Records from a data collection
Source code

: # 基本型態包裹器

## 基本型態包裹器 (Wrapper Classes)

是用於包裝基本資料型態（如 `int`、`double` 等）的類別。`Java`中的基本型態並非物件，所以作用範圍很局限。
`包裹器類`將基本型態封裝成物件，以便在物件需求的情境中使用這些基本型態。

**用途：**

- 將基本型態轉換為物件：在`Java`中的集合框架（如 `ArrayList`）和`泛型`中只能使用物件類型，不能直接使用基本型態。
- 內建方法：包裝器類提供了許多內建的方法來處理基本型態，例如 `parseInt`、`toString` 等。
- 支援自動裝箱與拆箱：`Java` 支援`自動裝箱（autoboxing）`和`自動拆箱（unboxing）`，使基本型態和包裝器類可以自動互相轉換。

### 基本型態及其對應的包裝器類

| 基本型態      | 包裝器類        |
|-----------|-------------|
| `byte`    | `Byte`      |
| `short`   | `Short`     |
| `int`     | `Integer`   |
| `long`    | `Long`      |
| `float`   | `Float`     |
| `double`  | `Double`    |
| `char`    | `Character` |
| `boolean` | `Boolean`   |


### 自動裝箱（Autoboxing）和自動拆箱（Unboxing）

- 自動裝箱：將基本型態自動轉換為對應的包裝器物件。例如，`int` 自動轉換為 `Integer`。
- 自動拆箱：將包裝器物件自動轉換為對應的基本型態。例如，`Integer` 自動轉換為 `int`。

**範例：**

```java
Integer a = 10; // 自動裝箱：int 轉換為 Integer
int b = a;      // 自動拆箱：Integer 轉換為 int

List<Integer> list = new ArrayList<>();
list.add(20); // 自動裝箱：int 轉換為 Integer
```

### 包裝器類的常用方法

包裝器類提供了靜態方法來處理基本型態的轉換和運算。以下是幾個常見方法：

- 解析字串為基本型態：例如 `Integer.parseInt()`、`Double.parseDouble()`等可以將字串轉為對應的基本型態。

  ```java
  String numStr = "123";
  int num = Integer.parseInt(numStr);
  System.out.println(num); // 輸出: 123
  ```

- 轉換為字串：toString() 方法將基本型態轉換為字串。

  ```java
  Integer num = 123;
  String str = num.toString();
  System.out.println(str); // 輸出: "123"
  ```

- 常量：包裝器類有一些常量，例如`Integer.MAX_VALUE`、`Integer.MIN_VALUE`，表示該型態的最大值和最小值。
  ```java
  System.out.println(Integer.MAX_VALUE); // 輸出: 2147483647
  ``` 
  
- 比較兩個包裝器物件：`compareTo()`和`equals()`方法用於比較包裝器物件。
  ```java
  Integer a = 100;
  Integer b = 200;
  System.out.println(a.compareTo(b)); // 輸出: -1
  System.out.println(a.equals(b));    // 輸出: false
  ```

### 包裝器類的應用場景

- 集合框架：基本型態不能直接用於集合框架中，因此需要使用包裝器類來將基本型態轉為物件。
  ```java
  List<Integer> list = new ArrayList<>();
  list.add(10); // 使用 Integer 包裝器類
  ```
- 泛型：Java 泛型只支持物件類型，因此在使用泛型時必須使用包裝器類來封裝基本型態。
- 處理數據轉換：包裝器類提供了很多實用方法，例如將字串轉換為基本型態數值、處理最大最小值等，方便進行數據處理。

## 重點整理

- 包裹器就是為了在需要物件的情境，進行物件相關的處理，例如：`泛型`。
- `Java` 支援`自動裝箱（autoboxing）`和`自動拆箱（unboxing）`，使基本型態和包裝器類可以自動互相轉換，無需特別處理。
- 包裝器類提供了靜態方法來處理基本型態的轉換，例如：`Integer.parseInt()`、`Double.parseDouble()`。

§ **Your objective**
Write only the number of lines in the entries that contain the word "自動裝箱".

§ **Exercise response**
6